§ **ACTIVITY**
Scan the entries below and state how many lines contain "Selenium". No other output.

§ **DATASET EXCERPTS**
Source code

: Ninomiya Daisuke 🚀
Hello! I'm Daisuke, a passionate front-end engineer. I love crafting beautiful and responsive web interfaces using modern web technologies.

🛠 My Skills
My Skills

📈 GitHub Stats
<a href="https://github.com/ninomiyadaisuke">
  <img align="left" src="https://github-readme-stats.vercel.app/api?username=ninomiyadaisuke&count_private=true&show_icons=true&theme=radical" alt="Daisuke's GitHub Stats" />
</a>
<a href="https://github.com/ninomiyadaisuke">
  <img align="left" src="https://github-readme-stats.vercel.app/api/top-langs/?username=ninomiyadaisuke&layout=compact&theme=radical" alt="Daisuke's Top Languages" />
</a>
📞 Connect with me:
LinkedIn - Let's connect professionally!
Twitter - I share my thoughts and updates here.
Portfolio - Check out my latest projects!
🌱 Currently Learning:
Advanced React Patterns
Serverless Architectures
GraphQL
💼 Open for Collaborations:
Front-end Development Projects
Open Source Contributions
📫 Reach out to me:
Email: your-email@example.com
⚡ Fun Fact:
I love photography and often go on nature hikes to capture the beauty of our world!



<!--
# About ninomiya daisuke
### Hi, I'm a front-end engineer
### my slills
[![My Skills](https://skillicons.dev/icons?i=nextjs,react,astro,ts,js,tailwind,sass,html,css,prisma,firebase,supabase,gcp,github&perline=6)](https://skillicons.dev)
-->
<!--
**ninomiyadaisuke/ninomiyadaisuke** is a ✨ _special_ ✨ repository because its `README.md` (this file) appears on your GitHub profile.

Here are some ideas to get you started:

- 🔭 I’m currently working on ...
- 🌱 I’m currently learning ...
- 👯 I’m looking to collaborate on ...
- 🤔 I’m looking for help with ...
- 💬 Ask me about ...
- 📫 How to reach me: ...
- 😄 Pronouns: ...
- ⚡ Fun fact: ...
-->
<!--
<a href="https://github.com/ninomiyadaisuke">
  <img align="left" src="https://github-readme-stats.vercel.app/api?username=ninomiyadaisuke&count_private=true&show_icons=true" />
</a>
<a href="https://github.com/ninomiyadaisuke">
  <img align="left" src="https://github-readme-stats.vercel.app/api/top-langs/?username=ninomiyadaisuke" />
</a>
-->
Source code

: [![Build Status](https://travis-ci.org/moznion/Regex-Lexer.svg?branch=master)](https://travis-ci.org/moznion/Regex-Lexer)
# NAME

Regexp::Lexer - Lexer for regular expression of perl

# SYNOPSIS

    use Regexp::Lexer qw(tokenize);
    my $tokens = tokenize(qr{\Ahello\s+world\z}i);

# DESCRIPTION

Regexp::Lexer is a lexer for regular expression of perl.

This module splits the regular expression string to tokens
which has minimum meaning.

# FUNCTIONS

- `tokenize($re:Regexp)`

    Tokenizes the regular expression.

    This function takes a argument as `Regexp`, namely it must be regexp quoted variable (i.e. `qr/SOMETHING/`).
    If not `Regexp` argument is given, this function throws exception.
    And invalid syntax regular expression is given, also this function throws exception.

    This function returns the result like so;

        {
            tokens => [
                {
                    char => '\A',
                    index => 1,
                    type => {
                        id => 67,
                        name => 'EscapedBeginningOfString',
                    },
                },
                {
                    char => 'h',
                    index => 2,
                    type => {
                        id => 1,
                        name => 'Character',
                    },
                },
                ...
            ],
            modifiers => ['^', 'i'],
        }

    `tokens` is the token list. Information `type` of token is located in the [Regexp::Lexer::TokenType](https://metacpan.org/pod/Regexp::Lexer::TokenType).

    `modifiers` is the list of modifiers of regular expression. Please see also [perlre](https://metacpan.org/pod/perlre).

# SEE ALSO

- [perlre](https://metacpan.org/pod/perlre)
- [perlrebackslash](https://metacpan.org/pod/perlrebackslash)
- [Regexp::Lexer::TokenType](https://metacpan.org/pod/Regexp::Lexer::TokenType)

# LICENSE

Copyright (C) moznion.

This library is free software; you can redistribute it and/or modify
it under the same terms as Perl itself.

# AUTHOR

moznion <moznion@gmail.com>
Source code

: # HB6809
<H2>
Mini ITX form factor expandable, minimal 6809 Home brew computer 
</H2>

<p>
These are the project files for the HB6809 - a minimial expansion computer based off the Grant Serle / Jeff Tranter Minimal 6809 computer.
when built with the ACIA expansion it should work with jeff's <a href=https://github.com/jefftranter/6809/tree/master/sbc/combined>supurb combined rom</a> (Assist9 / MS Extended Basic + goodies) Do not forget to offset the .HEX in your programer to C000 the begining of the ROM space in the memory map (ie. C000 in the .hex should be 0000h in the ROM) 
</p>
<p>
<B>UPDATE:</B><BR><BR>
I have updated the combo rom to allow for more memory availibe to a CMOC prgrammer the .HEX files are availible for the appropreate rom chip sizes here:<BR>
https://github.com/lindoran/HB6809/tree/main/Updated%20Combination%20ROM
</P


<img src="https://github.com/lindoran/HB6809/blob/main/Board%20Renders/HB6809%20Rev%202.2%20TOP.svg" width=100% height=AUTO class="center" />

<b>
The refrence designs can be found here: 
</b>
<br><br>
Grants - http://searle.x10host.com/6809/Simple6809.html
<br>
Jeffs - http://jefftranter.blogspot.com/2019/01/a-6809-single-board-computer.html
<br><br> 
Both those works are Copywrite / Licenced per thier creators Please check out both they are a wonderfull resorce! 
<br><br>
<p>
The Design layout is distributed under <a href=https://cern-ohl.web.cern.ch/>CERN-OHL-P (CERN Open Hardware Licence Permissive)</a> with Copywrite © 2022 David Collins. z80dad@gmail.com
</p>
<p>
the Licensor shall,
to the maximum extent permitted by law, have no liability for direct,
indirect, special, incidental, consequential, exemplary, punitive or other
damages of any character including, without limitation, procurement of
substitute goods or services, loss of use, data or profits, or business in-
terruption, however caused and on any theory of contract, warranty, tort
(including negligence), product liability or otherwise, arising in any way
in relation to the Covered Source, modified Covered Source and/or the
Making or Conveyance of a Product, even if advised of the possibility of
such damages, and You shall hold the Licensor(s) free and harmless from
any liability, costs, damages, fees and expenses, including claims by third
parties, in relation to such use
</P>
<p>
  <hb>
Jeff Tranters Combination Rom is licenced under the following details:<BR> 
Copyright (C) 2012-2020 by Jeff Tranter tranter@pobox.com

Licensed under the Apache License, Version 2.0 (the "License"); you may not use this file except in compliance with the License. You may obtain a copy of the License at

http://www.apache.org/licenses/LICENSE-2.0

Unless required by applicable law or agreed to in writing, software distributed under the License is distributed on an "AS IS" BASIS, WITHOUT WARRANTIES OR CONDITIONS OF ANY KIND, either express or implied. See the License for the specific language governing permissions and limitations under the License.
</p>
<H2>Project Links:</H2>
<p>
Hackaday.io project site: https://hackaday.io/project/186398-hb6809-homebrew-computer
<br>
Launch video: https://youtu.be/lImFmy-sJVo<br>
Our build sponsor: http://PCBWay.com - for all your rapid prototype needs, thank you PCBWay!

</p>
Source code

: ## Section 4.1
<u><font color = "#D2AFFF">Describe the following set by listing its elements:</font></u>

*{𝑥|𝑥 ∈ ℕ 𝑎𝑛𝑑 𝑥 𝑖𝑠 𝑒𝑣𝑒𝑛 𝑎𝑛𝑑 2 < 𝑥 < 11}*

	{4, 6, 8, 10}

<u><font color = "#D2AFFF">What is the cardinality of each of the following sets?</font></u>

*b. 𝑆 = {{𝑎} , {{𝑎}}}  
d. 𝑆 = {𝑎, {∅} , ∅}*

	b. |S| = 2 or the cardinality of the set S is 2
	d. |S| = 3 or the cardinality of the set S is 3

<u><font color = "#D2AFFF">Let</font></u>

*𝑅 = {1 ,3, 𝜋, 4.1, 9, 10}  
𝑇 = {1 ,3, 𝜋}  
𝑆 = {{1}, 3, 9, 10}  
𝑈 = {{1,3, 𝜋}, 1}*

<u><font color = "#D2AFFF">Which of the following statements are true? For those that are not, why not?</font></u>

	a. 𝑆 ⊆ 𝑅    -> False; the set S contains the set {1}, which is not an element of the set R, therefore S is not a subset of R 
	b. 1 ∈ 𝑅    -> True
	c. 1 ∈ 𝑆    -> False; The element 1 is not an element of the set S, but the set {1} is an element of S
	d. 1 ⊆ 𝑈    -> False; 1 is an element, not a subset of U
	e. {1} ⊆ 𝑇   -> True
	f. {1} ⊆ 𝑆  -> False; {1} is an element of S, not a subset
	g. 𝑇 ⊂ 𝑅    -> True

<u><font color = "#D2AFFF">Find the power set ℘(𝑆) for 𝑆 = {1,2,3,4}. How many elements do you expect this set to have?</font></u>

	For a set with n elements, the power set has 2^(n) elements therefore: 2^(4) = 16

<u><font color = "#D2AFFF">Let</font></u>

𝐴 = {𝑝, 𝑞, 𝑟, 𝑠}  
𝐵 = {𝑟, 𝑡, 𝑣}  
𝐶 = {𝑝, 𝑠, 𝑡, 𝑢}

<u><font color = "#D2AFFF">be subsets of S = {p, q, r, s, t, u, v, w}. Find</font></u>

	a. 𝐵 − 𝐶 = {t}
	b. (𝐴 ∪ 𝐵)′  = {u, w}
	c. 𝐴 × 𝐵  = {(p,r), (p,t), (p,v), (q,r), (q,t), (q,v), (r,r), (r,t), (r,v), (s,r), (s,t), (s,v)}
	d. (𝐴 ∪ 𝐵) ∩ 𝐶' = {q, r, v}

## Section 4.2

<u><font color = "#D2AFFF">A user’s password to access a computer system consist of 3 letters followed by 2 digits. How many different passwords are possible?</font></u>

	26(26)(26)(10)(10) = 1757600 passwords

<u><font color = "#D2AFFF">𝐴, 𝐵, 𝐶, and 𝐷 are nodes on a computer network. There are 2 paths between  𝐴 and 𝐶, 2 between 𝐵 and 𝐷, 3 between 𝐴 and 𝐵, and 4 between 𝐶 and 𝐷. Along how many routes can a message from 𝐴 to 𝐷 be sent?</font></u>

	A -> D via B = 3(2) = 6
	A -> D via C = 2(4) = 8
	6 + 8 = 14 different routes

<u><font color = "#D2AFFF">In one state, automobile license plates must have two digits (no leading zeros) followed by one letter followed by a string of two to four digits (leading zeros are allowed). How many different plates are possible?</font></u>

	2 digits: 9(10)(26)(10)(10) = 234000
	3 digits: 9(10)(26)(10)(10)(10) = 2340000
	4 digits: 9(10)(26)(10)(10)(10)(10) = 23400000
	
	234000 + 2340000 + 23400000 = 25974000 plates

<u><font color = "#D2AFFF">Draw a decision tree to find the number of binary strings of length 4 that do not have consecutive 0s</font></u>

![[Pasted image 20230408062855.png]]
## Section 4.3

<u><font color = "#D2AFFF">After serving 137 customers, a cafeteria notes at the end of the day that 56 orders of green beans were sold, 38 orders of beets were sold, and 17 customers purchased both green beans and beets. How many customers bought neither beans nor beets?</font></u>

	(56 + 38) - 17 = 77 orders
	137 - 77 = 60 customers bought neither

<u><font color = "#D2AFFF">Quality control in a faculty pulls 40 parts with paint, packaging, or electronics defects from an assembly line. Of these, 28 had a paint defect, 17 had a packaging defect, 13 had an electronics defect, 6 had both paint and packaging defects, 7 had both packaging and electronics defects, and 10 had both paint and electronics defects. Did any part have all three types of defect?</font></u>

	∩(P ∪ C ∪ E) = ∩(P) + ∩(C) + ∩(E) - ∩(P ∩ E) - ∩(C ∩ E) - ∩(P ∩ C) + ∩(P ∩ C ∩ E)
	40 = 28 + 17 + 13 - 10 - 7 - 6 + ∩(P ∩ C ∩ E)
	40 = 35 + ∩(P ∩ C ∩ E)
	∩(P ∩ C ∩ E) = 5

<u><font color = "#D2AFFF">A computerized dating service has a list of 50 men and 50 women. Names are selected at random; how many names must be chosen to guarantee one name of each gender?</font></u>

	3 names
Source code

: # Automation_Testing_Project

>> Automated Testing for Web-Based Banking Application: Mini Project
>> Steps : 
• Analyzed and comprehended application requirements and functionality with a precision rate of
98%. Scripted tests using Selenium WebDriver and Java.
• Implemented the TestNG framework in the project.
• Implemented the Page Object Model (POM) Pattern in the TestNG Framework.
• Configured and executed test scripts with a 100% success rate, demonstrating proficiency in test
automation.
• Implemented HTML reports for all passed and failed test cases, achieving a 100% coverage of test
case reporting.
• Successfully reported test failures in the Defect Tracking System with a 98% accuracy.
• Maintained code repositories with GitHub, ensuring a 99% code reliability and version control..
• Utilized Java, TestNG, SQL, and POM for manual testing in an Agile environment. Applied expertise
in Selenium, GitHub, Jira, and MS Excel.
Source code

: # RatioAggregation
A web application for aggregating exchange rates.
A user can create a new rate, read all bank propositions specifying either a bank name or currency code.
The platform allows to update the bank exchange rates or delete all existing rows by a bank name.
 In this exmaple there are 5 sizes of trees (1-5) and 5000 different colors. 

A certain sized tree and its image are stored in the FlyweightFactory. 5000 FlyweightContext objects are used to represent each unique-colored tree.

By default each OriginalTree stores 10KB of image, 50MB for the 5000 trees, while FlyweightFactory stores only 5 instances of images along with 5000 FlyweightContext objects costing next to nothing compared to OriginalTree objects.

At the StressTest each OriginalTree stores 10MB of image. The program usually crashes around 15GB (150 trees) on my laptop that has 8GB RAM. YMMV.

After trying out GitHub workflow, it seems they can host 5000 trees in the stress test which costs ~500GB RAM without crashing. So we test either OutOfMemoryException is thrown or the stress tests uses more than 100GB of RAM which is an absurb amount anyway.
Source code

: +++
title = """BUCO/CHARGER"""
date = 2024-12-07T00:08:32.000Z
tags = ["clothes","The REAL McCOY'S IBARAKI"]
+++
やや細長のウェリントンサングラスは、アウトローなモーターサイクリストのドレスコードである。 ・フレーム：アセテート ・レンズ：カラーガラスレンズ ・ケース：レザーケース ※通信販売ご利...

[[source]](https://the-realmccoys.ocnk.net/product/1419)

§ **EXERCISE SOLUTION**
2